Legislative Spadework: The Finance Secretary had in December, 1947 submitted an outline of the law to the Finance Minister, Ghulam Mohammed to serve as a basis for discussion. It was proposed that the entire share capital of the Bank be subscribed by the Government. Its amount was expected to be large enough to command popular prestige.
While no specific qualifications were prescribed for the offices of the Governor and Deputy Governor except that the first incumbents of the posts were to be of British origin and that they were eligible to hold office till the age of 75. No age restrictions and qualification requirements were laid down for the Directors. The only sterling securities held by the Reserve Bank were to provide cover for the note issue.

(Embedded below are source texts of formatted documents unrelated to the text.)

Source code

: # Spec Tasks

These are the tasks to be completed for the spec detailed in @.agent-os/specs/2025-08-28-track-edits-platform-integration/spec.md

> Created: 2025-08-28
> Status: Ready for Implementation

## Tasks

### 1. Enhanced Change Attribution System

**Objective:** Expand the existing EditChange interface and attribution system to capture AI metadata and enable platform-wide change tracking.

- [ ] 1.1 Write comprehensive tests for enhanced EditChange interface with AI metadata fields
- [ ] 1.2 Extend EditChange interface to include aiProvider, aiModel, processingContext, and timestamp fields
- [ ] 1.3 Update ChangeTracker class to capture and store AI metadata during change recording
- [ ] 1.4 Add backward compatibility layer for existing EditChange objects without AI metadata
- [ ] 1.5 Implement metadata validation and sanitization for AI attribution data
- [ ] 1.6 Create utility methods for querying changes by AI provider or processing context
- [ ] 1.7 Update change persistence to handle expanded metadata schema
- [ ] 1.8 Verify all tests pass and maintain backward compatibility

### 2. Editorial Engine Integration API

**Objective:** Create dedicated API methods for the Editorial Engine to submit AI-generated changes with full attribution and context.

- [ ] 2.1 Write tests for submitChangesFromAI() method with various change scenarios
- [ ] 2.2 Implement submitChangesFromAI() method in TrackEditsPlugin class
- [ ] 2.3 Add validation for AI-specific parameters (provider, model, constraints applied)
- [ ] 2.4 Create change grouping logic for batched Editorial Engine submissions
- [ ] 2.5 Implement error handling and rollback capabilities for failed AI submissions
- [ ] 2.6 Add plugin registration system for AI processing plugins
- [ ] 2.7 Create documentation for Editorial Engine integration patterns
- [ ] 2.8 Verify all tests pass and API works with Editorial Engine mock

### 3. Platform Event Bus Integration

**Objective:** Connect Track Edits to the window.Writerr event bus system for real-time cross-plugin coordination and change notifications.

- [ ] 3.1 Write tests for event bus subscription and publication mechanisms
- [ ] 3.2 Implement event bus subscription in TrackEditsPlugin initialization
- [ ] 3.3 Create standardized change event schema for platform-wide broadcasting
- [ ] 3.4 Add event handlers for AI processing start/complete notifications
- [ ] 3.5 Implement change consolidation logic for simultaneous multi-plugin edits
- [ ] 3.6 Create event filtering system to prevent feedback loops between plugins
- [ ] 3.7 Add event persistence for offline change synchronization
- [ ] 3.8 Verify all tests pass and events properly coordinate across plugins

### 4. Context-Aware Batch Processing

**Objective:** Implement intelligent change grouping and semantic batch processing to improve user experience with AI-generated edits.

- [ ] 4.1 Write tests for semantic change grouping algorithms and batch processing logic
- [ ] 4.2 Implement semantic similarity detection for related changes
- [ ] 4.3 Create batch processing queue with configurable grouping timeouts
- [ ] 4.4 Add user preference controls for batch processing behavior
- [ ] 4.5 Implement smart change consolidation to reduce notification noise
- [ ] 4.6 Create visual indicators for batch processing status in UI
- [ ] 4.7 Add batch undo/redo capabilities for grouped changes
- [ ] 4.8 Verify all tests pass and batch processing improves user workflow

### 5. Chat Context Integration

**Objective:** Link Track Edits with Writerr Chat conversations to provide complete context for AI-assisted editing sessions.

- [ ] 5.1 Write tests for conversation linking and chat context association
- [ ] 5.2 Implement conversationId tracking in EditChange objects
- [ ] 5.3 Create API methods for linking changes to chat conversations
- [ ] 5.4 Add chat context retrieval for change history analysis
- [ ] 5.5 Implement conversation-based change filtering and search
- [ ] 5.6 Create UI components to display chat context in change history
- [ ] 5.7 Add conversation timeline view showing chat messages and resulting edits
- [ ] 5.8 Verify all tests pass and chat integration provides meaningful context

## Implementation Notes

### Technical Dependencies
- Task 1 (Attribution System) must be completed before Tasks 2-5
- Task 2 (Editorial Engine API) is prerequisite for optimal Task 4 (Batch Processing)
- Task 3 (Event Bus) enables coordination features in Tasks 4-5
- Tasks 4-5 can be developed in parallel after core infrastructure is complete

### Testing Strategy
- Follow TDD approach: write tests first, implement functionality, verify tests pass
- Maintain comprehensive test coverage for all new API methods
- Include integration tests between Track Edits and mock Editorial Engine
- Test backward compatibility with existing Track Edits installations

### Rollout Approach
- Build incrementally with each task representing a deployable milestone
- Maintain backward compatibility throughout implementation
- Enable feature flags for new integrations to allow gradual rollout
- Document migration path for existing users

Turner who had already expressed grave doubts about the soundness of the proposal in his communication to the Bank of England reiterated his skepticism:
It would be a fatal attempt, (he observed) to start a 'Reserve Bank' without adequate staff. ... He had also stated that he did not have much time to consult others in drafting the framework of the central banking law for Pakistan, although it was a question on which opinion of many people ought to have been sought.
Mumtaz Hasan of Ministry of Finance who earlier had his training in Reserve Bank of India and Bank of England was associated with the redrafting assignment at the instance of the Minister of Finance. A copy of the Turner's draft was sent by him to the Deputy Economic Advisor, Dr Anwar Iqbal Qureshi.
In his comments the Deputy Economic Advisor disapproved the ideas in the draft and stressed the need for eliciting expert opinion, which the author of the original draft had himself admitted was necessary. The draft in its final form could be presented to the Constituent Assembly only after it had been thoroughly examined and scrutinised by the Ministry of Finance and Law Division. Mumtaz Hasan was in agreement with Dr Qureshi.
The Finance Minister subsequently decided to appoint a committee of non-officials to recommend the lines on which the future Reserve Bank of Pakistan was to be constituted, empowering it to elect its own chairman. The Committee was composed of eleven members, four from East Bengal, three from West Punjab, three from Sind including two from Karachi and one from N.W.F.P.
The names of the members appointed on the Committee were: Ahmad Ispahani, Sir Adamjee Haji Dawood, Abdul Matin Chaudhry, Dr A.M. Malik, Dewan Bahadur S.P. Singha, Professor Mohammad Hasan, Khan Sahib Muhammad Bashir, Mohammad Ali Habib, Hoshang Dinshaw, Professor H.R. Batheya and Shaikh Allah Bux.
The first meeting of the Committee held on January 26, 1948 elected Dewan Bahadur S.P. Singha as its Chairman and held sessions on January 26 and 27, 1948 to finalise its recommendations. The agenda of the meeting was not circulated among the members along with the invitation.